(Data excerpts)
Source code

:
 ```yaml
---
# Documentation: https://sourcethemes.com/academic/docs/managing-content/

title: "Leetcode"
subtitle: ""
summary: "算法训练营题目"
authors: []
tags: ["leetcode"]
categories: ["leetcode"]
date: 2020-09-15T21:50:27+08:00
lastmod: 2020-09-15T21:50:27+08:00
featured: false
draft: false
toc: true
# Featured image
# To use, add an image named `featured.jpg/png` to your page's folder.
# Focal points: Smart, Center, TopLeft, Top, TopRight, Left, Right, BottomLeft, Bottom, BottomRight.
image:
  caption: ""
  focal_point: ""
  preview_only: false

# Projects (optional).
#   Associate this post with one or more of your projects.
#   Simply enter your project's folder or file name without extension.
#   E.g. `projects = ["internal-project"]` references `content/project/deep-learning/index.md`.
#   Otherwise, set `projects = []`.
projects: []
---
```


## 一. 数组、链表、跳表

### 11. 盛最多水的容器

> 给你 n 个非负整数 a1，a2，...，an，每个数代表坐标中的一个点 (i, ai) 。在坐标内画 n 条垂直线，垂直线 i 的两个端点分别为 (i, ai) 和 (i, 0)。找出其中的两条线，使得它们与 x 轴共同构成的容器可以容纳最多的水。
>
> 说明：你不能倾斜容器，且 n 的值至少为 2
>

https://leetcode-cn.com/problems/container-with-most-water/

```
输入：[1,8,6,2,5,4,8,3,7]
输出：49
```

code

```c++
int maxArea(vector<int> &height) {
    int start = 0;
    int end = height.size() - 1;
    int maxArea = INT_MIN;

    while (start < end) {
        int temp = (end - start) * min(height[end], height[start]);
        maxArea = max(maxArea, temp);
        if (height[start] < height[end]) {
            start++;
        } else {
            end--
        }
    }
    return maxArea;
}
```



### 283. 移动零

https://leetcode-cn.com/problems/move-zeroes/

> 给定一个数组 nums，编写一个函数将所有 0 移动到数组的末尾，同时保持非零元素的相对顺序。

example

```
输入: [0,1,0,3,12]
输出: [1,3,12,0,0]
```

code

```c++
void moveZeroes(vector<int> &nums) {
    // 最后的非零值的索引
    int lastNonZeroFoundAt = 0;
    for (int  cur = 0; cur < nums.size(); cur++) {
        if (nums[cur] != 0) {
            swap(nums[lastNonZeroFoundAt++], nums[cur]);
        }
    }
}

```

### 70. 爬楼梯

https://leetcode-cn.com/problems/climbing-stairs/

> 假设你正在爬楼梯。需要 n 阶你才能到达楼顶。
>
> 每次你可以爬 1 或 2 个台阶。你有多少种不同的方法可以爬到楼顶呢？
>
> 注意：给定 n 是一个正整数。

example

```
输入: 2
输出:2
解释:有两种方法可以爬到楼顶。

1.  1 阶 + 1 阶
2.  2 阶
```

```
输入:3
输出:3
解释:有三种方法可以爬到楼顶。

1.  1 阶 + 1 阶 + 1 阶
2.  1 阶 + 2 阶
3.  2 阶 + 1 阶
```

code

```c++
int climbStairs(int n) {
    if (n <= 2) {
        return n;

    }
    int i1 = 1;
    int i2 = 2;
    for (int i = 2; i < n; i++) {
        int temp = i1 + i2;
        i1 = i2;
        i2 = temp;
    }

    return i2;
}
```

■ Task:
Give only the count of lines in the data that include the string "https".

■ Solution to the exercise:
4